GS Lakshmi standing in the first-ever WIPL finals. ©BCCI

GS Lakshmi is breaking stereotypes every single day. From overcoming societal barriers in her younger age to tackling gender bias now, she's seen it all and knocked those barriers out of the park.

She's recently been appointed as the first female to be appointed to the ICC International Panel of Match Referees.

Lakshmi started her journey in the steel city of Jamshedpur where she was admitted in Jamshedpur Women's College under the sports quota. She then went on to play for Railways, which is arguably the most successful team in Indian domestic women's cricket. She played a pivotal role in bringing the inter-Railways title to South Central Railways for the first time.

In 2008, she was selected in the first ever panel of female match referees appointed by the BCCI, only to officiate in women's domestic games. In 2014, Lakshmi cleared the the BCCI's qualification exam and she was shortlisted in a pool of 50, from where she qualified to stand in boys' and men's domestic games.

Laksmi has since officiated in the Under-19 Cooch Behar Trophy for boys and women's domestic games across all categories. She also has overseen three women's ODI matches and three women's T20I matches. At the recently concluded Women's T20 Challenge at Jaipur, she officiated all four matches as the match referee.

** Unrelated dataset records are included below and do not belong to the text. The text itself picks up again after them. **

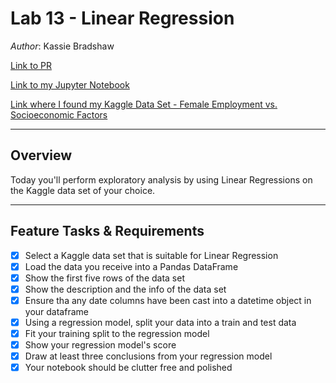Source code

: # Lab 13 - Linear Regression

*Author*: Kassie Bradshaw

[Link to PR](https://github.com/kassiebradshaw/linear-regression/pull/1)

[Link to my Jupyter Notebook](regression.ipynb)

[Link where I found my Kaggle Data Set - Female Employment vs. Socioeconomic Factors](https://www.kaggle.com/mdmuhtasimbillah/female-employment-vs-socioeconimic-factor>)

---

## Overview

Today you'll perform exploratory analysis by using Linear Regressions on the Kaggle data set of your choice.

---

## Feature Tasks & Requirements

* [x] Select a Kaggle data set that is suitable for Linear Regression
* [x] Load the data you receive into a Pandas DataFrame
* [x] Show the first five rows of the data set
* [x] Show the description and the info of the data set
* [x] Ensure tha any date columns have been cast into a datetime object in your dataframe
* [x] Using a regression model, split your data into a train and test data
* [x] Fit your training split to the regression model
* [x] Show your regression model's score
* [x] Draw at least three conclusions from your regression model
* [x] Your notebook should be clutter free and polished
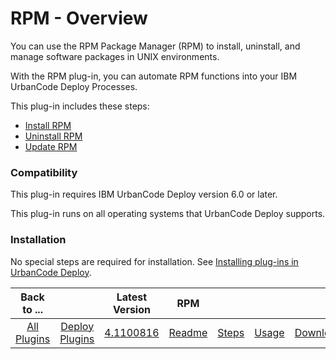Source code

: 
# RPM - Overview


You can use the RPM Package Manager (RPM) to install, uninstall, and manage software packages in UNIX environments.

With the RPM plug-in, you can automate RPM functions into your IBM UrbanCode Deploy Processes.

This plug-in includes these steps:

* [Install RPM](#install_rpm)
* [Uninstall RPM](#uninstall_rpm)
* [Update RPM](#create_issue)

### Compatibility

This plug-in requires IBM UrbanCode Deploy version 6.0 or later.

This plug-in runs on all operating systems that UrbanCode Deploy supports.

### Installation

No special steps are required for installation. See [Installing plug-ins in UrbanCode Deploy](https://community.ibm.com/community/user/wasdevops/blogs/laurel-dickson-bull1/2022/06/13/install-plugins "Installing plug-ins in UrbanCode Deploy").


|Back to ...||Latest Version|RPM ||||
| :---: | :---: | :---: | :---: | :---: | :---: | :---: |
|[All Plugins](../../index.md)|[Deploy Plugins](../README.md)|[4.1100816](https://raw.githubusercontent.com/UrbanCode/IBM-UCD-PLUGINS/main/files/RPM/RPM-4.1100816.zip)|[Readme](README.md)|[Steps](steps.md)|[Usage](usage.md)|[Downloads](downloads.md)|
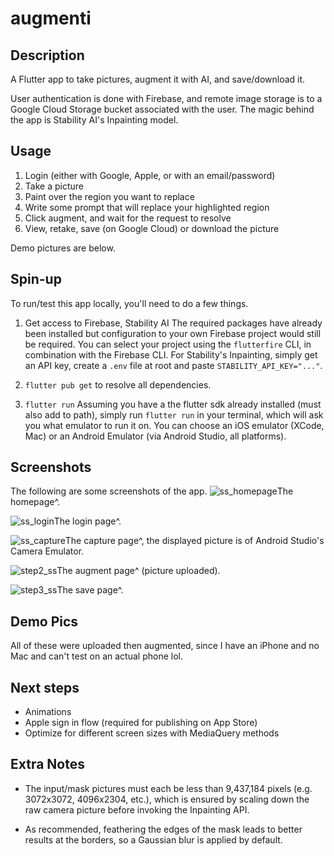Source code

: ﻿# augmenti

## Description

A Flutter app to take pictures, augment it with AI, and save/download it.

User authentication is done with Firebase, and remote image storage is to a Google Cloud Storage bucket associated with the user. The magic behind the app is Stability AI's Inpainting model.

## Usage
1. Login (either with Google, Apple, or with an email/password)
2. Take a picture
3. Paint over the region you want to replace
4. Write some prompt that will replace your highlighted region
5. Click augment, and wait for the request to resolve
6. View, retake, save (on Google Cloud) or download the picture

Demo pictures are below.

## Spin-up
To run/test this app locally, you'll need to do a few things.

1. Get access to Firebase, Stability AI
The required packages have already been installed but configuration to your own Firebase project would still be required. You can select your project using the `flutterfire` CLI, in combination with the Firebase CLI. For Stability's Inpainting, simply get an API key, create a `.env` file at root and paste `STABILITY_API_KEY="..."`.

2. `flutter pub get` to resolve all dependencies.

3. `flutter run`
Assuming you have a the flutter sdk already installed (must also add to path), simply run `flutter run` in your terminal, which will ask you what emulator to run it on. You can choose an iOS emulator (XCode, Mac) or an Android Emulator (via Android Studio, all platforms).

## Screenshots
The following are some screenshots of the app.
![ss_homepage](https://github.com/twilkhoo/augmenti/assets/30396273/c101f6b5-7e55-40bf-9ded-e172c6c7be7f)The homepage^.


![ss_login](https://github.com/twilkhoo/augmenti/assets/30396273/ff305750-4d99-4b95-83cd-b486bfa2a8c5)The login page^.


![ss_capture](https://github.com/twilkhoo/augmenti/assets/30396273/315a7242-4071-4f71-aefb-184bca6d3ea9)The capture page^, the displayed picture is of Android Studio's Camera Emulator.


![step2_ss](https://github.com/twilkhoo/augmenti/assets/30396273/7bed0169-8ca5-4c82-acaa-6c6c99f4469b)The augment page^ (picture uploaded).


![step3_ss](https://github.com/twilkhoo/augmenti/assets/30396273/f200d4dc-ea9e-4ee6-ba0d-a400a320a815)The save page^.

## Demo Pics
All of these were uploaded then augmented, since I have an iPhone and no Mac and can't test on an actual phone lol.




## Next steps
- Animations
- Apple sign in flow (required for publishing on App Store)
- Optimize for different screen sizes with MediaQuery methods

## Extra Notes
- The input/mask pictures must each be less than 9,437,184 pixels (e.g. 3072x3072, 4096x2304, etc.), which is ensured by scaling down the raw camera picture before invoking the Inpainting API.

- As recommended, feathering the edges of the mask leads to better results at the borders, so a Gaussian blur is applied by default.
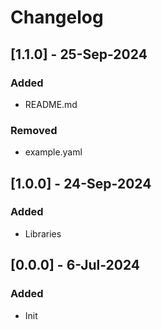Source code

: # Changelog

## [1.1.0] - 25-Sep-2024
### Added
- README.md
### Removed
- example.yaml

## [1.0.0] - 24-Sep-2024
### Added
- Libraries

## [0.0.0] - 6-Jul-2024
### Added
- Init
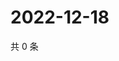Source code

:# 2022-12-18

共 0 条

<!-- BEGIN WEIBO -->
<!-- 最后更新时间 Sun Dec 18 2022 15:11:27 GMT+0800 (China Standard Time) -->

<!-- END WEIBO -->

Speaking to ESPNCricinfo about the challenges of being a female match referee, she said, "Prejudice about the cricketing acumen of women is the biggest and the only challenge. You could sense that apprehension among the boys and the male match officials. Something like, "Aurat hain… kar payegi bhi ya nahin (She is a woman. Can she even do the job)?' But after observing me in the first few games, and how I go about my job, all those doubts dissipated. I don't think now when I walk out to officiate in men's games, I don't sense that "aurat-mard" (man-woman) kind of discrimination."

Lakshmi also says there are no special perks for being a female match official. "Whether you're a man or a woman, doesn't matter. It's all about how well you're doing your job. I have had nothing come easy to me just because I'm a female match referee."

Also, speaking to ESPNCricinfo about her ambitions, she said, "I want to officiate in the Women's World Cup, both the ODI and T20I tournaments, especially in the final. Cricket, and more specifically women's cricket, has got me to where I am today, so my heart is still with the women's game. But having refereed in men's games, too, I'd also love to officiate in a men's multi-team tournament run by the ICC."

She also spoke about the inspiring young women to overcome all the barriers and explore the opportunities the game offers even after engaging in active family life.